In 1996, when I worked the phones as an intern in the National Gallery’s (NGA) then 20th Century Department, I realized that there was a great deal of hatred leveled against large institutions by artists themselves. One artist repeatedly phoned the department from the guard’s desk downstairs and railed against me because I was unable to connect him with a curator. “Why,” he asked, “do you only ever show dead artists? So many of us are living and making things now.” He seemed to press the receiver closer to his lips. “Your museum,” he continued somewhat ominously, “is as dead as your artists are.”
His anger, of course, stemmed from the fact that he felt ignored by the mainstream. And it wasn’t entirely true that we featured only dead artists. We had many works by living artists, but I understood his point. To him, these artists were not a vital part of the culture of the now, of 1996 or the nineties at all. Those artists had already achieved notoriety. NGA was, in his eyes, merely repeating sins of omission, looking backward, repeating what was already known. When I naively suggested he try at one of the local galleries, he slammed the receiver into the cradle. This was not what he wanted to hear, and I had not meant to be condescending, only helpful. I felt for him. At the time, I was an artist, too, struggling to find a place for my work.

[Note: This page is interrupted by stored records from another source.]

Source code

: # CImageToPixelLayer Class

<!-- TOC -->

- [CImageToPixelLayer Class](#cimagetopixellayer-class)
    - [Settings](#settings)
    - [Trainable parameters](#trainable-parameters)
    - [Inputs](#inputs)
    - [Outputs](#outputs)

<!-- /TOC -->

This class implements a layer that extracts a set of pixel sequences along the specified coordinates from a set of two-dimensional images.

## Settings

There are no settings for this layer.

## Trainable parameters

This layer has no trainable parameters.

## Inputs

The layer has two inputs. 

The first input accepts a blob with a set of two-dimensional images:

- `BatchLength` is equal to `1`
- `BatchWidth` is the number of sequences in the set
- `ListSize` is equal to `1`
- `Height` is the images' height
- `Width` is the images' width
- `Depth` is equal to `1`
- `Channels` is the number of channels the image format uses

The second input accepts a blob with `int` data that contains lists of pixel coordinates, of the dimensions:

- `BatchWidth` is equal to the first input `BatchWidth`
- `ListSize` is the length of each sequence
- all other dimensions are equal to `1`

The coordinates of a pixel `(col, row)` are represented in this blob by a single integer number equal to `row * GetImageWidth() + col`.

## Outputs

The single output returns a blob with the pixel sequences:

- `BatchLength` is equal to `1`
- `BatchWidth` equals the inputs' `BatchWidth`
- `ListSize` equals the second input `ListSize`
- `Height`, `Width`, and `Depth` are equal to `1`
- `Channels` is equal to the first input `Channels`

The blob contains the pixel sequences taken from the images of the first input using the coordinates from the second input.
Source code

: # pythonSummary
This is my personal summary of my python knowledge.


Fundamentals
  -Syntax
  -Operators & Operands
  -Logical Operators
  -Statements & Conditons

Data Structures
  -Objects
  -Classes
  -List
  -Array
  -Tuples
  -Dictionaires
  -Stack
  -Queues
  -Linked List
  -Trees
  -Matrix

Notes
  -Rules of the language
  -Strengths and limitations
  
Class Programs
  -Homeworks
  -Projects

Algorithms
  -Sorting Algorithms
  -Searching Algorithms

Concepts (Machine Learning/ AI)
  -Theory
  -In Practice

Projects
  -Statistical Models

Did I think that the NGA was the appropriate place for him? No. The NGA was tasked with offering retrospective looks at art—art on which we had the appropriate amount of time for reflection. Do we truly know something’s value immediately? Sometimes we do, but more often, it takes a careful backwards gaze to understand a definitive artistic moment and properly assess its value to the story of us, as people or as the dominant sentiment of national culture.

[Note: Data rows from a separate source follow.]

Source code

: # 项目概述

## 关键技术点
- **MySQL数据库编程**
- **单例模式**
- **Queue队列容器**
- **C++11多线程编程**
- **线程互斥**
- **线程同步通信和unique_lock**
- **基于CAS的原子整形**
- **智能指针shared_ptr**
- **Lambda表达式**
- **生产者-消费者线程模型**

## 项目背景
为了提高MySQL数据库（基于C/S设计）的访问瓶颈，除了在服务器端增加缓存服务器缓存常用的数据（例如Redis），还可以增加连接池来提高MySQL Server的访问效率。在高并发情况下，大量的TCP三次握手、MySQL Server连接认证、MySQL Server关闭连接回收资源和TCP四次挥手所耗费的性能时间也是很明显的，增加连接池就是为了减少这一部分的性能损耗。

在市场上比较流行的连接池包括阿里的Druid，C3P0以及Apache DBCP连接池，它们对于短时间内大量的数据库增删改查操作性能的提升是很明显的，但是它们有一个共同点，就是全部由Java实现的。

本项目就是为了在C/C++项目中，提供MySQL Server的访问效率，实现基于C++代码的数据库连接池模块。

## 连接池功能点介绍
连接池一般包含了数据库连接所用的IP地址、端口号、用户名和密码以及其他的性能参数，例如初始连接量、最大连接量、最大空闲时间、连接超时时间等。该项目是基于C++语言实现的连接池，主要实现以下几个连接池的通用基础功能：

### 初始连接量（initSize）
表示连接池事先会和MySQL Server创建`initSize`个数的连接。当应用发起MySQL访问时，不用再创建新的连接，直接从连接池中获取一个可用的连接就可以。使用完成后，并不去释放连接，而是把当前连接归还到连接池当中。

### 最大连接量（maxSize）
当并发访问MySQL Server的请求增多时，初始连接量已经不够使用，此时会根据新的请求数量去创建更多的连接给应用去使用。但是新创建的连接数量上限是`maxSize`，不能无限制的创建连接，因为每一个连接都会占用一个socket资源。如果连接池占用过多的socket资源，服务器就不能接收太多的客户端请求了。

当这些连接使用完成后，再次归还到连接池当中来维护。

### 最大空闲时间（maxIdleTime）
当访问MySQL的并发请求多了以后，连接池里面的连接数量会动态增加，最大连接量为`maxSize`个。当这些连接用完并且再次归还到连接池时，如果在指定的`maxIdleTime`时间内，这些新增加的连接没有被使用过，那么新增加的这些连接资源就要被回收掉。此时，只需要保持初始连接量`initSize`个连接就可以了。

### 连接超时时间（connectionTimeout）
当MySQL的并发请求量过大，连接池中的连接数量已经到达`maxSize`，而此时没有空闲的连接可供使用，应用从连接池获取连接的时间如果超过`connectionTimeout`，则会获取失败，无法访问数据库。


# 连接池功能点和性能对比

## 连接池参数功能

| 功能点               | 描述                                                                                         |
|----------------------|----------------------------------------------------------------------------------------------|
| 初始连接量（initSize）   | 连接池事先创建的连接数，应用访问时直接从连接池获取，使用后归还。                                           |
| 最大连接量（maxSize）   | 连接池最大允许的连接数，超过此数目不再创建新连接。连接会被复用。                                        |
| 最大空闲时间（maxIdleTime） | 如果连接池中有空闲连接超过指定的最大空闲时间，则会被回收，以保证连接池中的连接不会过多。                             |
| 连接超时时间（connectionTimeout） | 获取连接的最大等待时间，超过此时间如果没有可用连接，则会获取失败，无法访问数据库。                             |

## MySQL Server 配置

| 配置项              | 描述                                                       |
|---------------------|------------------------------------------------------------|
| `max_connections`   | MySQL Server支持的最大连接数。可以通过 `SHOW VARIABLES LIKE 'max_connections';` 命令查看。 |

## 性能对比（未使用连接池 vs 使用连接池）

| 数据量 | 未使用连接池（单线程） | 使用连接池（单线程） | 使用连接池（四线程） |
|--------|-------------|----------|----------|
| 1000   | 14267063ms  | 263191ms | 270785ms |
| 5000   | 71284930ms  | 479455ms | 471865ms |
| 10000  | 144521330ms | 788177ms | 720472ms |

Still, many artists see larger institutions as part of the problem with the art world. The museums, they insist, have it all wrong. It’s so one-sided, focusing on those people who have ‘made’ it, those who have already enjoyed plenty of attention in their greatest periods of productivity. So, what, these forgotten or ignored artists ask, are we any less representative of our time than those who have been taken up by the art historical narrative?

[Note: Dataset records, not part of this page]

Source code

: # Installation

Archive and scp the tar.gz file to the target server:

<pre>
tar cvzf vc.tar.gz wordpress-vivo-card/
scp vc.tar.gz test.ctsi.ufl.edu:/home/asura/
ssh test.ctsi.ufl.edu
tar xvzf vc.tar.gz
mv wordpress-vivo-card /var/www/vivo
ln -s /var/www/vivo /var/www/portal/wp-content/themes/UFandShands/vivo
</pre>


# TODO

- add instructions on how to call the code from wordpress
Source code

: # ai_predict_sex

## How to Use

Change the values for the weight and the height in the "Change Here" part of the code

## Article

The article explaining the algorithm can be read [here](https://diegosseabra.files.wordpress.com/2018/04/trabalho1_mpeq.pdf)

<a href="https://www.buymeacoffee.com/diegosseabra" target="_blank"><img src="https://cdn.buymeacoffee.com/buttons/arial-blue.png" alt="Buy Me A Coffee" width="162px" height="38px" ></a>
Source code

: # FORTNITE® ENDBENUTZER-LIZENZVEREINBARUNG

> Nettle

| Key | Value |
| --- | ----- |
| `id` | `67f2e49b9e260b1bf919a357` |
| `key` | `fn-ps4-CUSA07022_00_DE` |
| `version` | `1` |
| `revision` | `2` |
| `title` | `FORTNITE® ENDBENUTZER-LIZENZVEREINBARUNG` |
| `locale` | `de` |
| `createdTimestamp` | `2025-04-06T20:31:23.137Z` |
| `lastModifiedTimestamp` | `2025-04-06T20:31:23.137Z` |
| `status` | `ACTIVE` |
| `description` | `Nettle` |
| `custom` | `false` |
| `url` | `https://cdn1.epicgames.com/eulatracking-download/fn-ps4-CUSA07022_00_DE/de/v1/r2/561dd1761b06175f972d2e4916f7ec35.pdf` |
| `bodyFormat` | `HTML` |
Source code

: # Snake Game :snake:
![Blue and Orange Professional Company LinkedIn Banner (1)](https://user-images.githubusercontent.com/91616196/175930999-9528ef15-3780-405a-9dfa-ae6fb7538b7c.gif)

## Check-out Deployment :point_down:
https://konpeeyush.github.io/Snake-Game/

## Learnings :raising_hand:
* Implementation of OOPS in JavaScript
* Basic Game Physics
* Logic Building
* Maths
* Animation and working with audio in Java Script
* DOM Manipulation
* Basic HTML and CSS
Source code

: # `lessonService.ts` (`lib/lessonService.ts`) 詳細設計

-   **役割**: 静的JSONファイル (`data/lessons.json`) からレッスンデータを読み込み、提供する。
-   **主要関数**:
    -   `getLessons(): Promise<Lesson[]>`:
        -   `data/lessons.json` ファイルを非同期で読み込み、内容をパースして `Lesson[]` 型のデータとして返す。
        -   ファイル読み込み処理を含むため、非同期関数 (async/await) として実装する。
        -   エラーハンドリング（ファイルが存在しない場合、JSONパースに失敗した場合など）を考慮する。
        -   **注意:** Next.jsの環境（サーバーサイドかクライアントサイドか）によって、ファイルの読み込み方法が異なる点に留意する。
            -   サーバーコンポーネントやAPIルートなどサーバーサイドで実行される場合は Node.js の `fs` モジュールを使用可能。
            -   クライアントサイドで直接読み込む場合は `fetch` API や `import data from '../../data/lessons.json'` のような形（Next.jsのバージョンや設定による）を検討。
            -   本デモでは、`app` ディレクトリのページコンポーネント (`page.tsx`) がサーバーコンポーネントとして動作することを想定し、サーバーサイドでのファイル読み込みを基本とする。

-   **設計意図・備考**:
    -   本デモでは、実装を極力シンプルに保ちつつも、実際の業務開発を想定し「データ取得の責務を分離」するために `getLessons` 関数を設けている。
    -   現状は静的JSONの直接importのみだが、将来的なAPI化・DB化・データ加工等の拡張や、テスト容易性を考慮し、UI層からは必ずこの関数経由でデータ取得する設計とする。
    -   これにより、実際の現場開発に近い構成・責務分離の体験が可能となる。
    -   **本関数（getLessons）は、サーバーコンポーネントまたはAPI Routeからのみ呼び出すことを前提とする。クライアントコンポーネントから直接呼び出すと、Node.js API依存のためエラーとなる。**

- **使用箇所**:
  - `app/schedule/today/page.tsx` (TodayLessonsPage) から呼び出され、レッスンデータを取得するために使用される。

It’s a question that artist Paul Thek likely asked in his later years of productivity, when he, too, felt forgotten. Carnegie Museum Director Lynn Zelevansky--who made the initial indication that she intends to make the Carnegie a place that expands the traditional narrative, pushing its conventional boundaries, figuring out how some artists are relegated to the margins while others are largely celebrated—has worked to redress Thek’s previously unacknowledged plea. Her retrospective, co-curated with the Whitney’s Elizabeth Sussman, is titled Paul Thek: Diver, and is currently on display at the Whitney and coming to Carnegie Museum of Art in 2011.